Once I figure out a more secure way to make things easily available
again, interested people will be able to contact me for access. My
guess is that I'll put the tests on the password-protected SCALE-UP
site. This is a hassle for those not interested in SCALE-UP, giving
them one more password to remember and clogging up our database of
SCALE-UP instructors with irrelevant information. But the tests are
too valuable to leave them in the open for students to find, which
undermines the instruments' validity. (I hired a consultant to develop
the SCALE-UP site and don't have the funds to have another secure site
built nor the inclination to learn how to do it myself.) The test
information page will remain available at
<http://www.ncsu.edu/PER/TestInfo.html>. I will begin working on a
replacement for the TUG-K as soon as I can. It will be several years
before it is ready. (I have no idea whether the new version will again
be available in six languages, since the translators of the original
did their work for free.) In the meantime, researchers using version
2.6 of the TUG-K must recognize the potential threat to external
validity.

For your edification, part of the TestAccess webpage is listed below.
You may want to read the first sentence of link #1 above, where the
authors give a very nice quote from Paul Hewitt, and consider how it
applies to this situation. Sorry for the diatribe, but too many people
have done too much work building assessment instruments to let this
slip by without complaint. To quote from the e-mail signature of one of
the offenders when they originally requested access to the tests, "No
good deed goes unpunished."-Ferengi Rules of Acquisition #285.

From the TestAccess.html page:
-------------
RESTRICTIONS ON USE:

Please do not release this URL to students. Also, DO NOT put a link to
this page on ANY other web page. If you do, search engines will be able
to find it. So far we've been able to make the page accessible to
teachers for several years without Google or Yahoo locating it. A
single link from a publically accessible web page will ruin this
security. I've had e-mails from students in Singapore who were clearly
aware of the title of the TUG-K, but could not locate it on the web.
Their teacher would be giving it to them as a test soon and the
students told me they wanted to "prepare."

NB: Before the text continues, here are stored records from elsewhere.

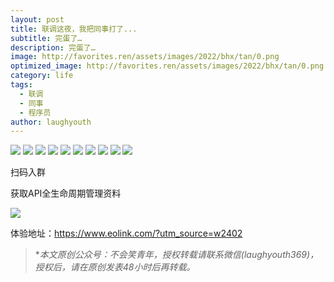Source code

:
 ```yaml
---
layout: post
title: 联调这夜，我把同事打了...
subtitle: 完蛋了…
description: 完蛋了…
image: http://favorites.ren/assets/images/2022/bhx/tan/0.png
optimized_image: http://favorites.ren/assets/images/2022/bhx/tan/0.png
category: life
tags:
  - 联调
  - 同事
  - 程序员
author: laughyouth
---
```


![](http://favorites.ren/assets/images/2022/bhx/diao/640.jpeg)
![](http://favorites.ren/assets/images/2022/bhx/diao/640-1.jpeg)
![](http://favorites.ren/assets/images/2022/bhx/diao/640-2.jpeg)
![](http://favorites.ren/assets/images/2022/bhx/diao/640-3.jpeg)
![](http://favorites.ren/assets/images/2022/bhx/diao/640-4.jpeg)
![](http://favorites.ren/assets/images/2022/bhx/diao/640-5.jpeg)
![](http://favorites.ren/assets/images/2022/bhx/diao/640-6.jpeg)
![](http://favorites.ren/assets/images/2022/bhx/diao/640-7.jpeg)
![](http://favorites.ren/assets/images/2022/bhx/diao/640-8.jpeg)
![](http://favorites.ren/assets/images/2022/bhx/diao/640-9.jpeg)


扫码入群

获取API全生命周期管理资料

![](http://favorites.ren/assets/images/2022/bhx/diao/640.png)

体验地址：https://www.eolink.com/?utm_source=w2402



>**本文原创公众号：不会笑青年，授权转载请联系微信(laughyouth369)，授权后，请在原创发表48小时后再转载。*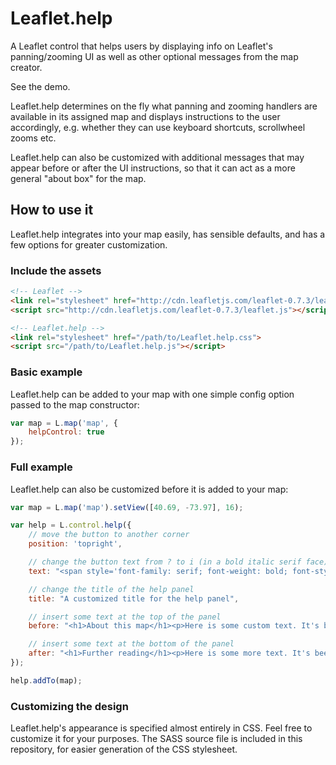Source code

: # Leaflet.help

A Leaflet control that helps users by displaying info on Leaflet's panning/zooming UI as well as other optional messages from the map creator. 

See the demo.

Leaflet.help determines on the fly what panning and zooming handlers are available in its assigned map and displays instructions to the user accordingly, e.g. whether they can use keyboard shortcuts, scrollwheel zooms etc.

Leaflet.help can also be customized with additional messages that may appear before or after the UI instructions, so that it can act as a more general "about box" for the map.

## How to use it

Leaflet.help integrates into your map easily, has sensible defaults, and has a few options for greater customization.

### Include the assets

```html
<!-- Leaflet -->
<link rel="stylesheet" href="http://cdn.leafletjs.com/leaflet-0.7.3/leaflet.css">
<script src="http://cdn.leafletjs.com/leaflet-0.7.3/leaflet.js"></script>

<!-- Leaflet.help -->
<link rel="stylesheet" href="/path/to/Leaflet.help.css">
<script src="/path/to/Leaflet.help.js"></script>
```

### Basic example

Leaflet.help can be added to your map with one simple config option passed to the map constructor:

```javascript
var map = L.map('map', {
	helpControl: true
});
```

### Full example

Leaflet.help can also be customized before it is added to your map:

```javascript
var map = L.map('map').setView([40.69, -73.97], 16);

var help = L.control.help({
	// move the button to another corner
	position: 'topright',

	// change the button text from ? to i (in a bold italic serif face)
	text: "<span style='font-family: serif; font-weight: bold; font-style: italic'>i</span>",

	// change the title of the help panel
	title: "A customized title for the help panel",

	// insert some text at the top of the panel
	before: "<h1>About this map</h1><p>Here is some custom text. It's been inserted into the help panel <em>before</em> the instructions about panning and zooming.</p>",

	// insert some text at the bottom of the panel
	after: "<h1>Further reading</h1><p>Here is some more text. It's been inserted into the help panel <em>after</em> the instructions about panning and zooming.</p>",
});

help.addTo(map);
```

### Customizing the design

Leaflet.help's appearance is specified almost entirely in CSS. Feel free to customize it for your purposes. The SASS source file is included in this repository, for easier generation of the CSS stylesheet.

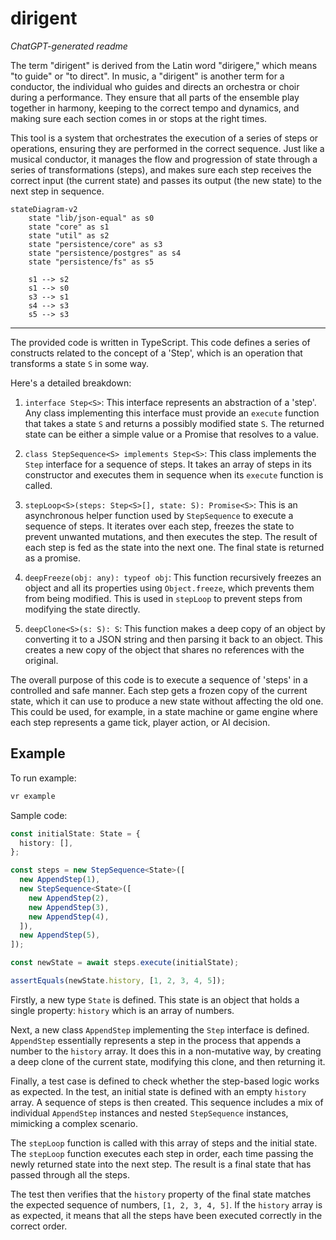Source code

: # dirigent

_ChatGPT-generated readme_

The term "dirigent" is derived from the Latin word "dirigere," which means "to
guide" or "to direct". In music, a "dirigent" is another term for a conductor,
the individual who guides and directs an orchestra or choir during a
performance. They ensure that all parts of the ensemble play together in
harmony, keeping to the correct tempo and dynamics, and making sure each section
comes in or stops at the right times.

This tool is a system that orchestrates the execution of a series of steps or
operations, ensuring they are performed in the correct sequence. Just like a
musical conductor, it manages the flow and progression of state through a series
of transformations (steps), and makes sure each step receives the correct input
(the current state) and passes its output (the new state) to the next step in
sequence.

```mermaid
stateDiagram-v2
    state "lib/json-equal" as s0
    state "core" as s1
    state "util" as s2
    state "persistence/core" as s3
    state "persistence/postgres" as s4
    state "persistence/fs" as s5

    s1 --> s2
    s1 --> s0
    s3 --> s1
    s4 --> s3
    s5 --> s3
```

---

The provided code is written in TypeScript. This code defines a series of
constructs related to the concept of a 'Step', which is an operation that
transforms a state `S` in some way.

Here's a detailed breakdown:

1. `interface Step<S>`: This interface represents an abstraction of a 'step'.
   Any class implementing this interface must provide an `execute` function that
   takes a state `S` and returns a possibly modified state `S`. The returned
   state can be either a simple value or a Promise that resolves to a value.

2. `class StepSequence<S> implements Step<S>`: This class implements the `Step`
   interface for a sequence of steps. It takes an array of steps in its
   constructor and executes them in sequence when its `execute` function is
   called.

3. `stepLoop<S>(steps: Step<S>[], state: S): Promise<S>`: This is an
   asynchronous helper function used by `StepSequence` to execute a sequence of
   steps. It iterates over each step, freezes the state to prevent unwanted
   mutations, and then executes the step. The result of each step is fed as the
   state into the next one. The final state is returned as a promise.

4. `deepFreeze(obj: any): typeof obj`: This function recursively freezes an
   object and all its properties using `Object.freeze`, which prevents them from
   being modified. This is used in `stepLoop` to prevent steps from modifying
   the state directly.

5. `deepClone<S>(s: S): S`: This function makes a deep copy of an object by
   converting it to a JSON string and then parsing it back to an object. This
   creates a new copy of the object that shares no references with the original.

The overall purpose of this code is to execute a sequence of 'steps' in a
controlled and safe manner. Each step gets a frozen copy of the current state,
which it can use to produce a new state without affecting the old one. This
could be used, for example, in a state machine or game engine where each step
represents a game tick, player action, or AI decision.

## Example

To run example:

```sh
vr example
```

Sample code:

```ts
const initialState: State = {
  history: [],
};

const steps = new StepSequence<State>([
  new AppendStep(1),
  new StepSequence<State>([
    new AppendStep(2),
    new AppendStep(3),
    new AppendStep(4),
  ]),
  new AppendStep(5),
]);

const newState = await steps.execute(initialState);

assertEquals(newState.history, [1, 2, 3, 4, 5]);
```

Firstly, a new type `State` is defined. This state is an object that holds a
single property: `history` which is an array of numbers.

Next, a new class `AppendStep` implementing the `Step` interface is defined.
`AppendStep` essentially represents a step in the process that appends a number
to the `history` array. It does this in a non-mutative way, by creating a deep
clone of the current state, modifying this clone, and then returning it.

Finally, a test case is defined to check whether the step-based logic works as
expected. In the test, an initial state is defined with an empty `history`
array. A sequence of steps is then created. This sequence includes a mix of
individual `AppendStep` instances and nested `StepSequence` instances, mimicking
a complex scenario.

The `stepLoop` function is called with this array of steps and the initial
state. The `stepLoop` function executes each step in order, each time passing
the newly returned state into the next step. The result is a final state that
has passed through all the steps.

The test then verifies that the `history` property of the final state matches
the expected sequence of numbers, `[1, 2, 3, 4, 5]`. If the `history` array is
as expected, it means that all the steps have been executed correctly in the
correct order.

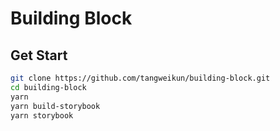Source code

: # Building Block

## Get Start

```bash
git clone https://github.com/tangweikun/building-block.git
cd building-block
yarn
yarn build-storybook
yarn storybook
```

Obviously, do not allow students to keep copies of any of these tests.
It takes years of development effort to create and validate a reliable
assessment instrument. If it is released to the public domain, students
will locate it and all that work will be for naught. In fact, you
might not want to use the formal name of the test on the versions you
have students take. None of these tests are to be incorporated into a
web-based question delivery system without adequate security to prevent
printing or other unauthorized access by students. Contact the authors
for more details.
------------------

Robert J. Beichner, Ph.D.
Alumni Distinguished Professor
North Carolina State University
Department of Physics
506D Cox Hall
Raleigh, NC 27695-8202
919-515-7226
http://www.ncsu.edu/PER


--
"Trust me. I have a lot of experience at this."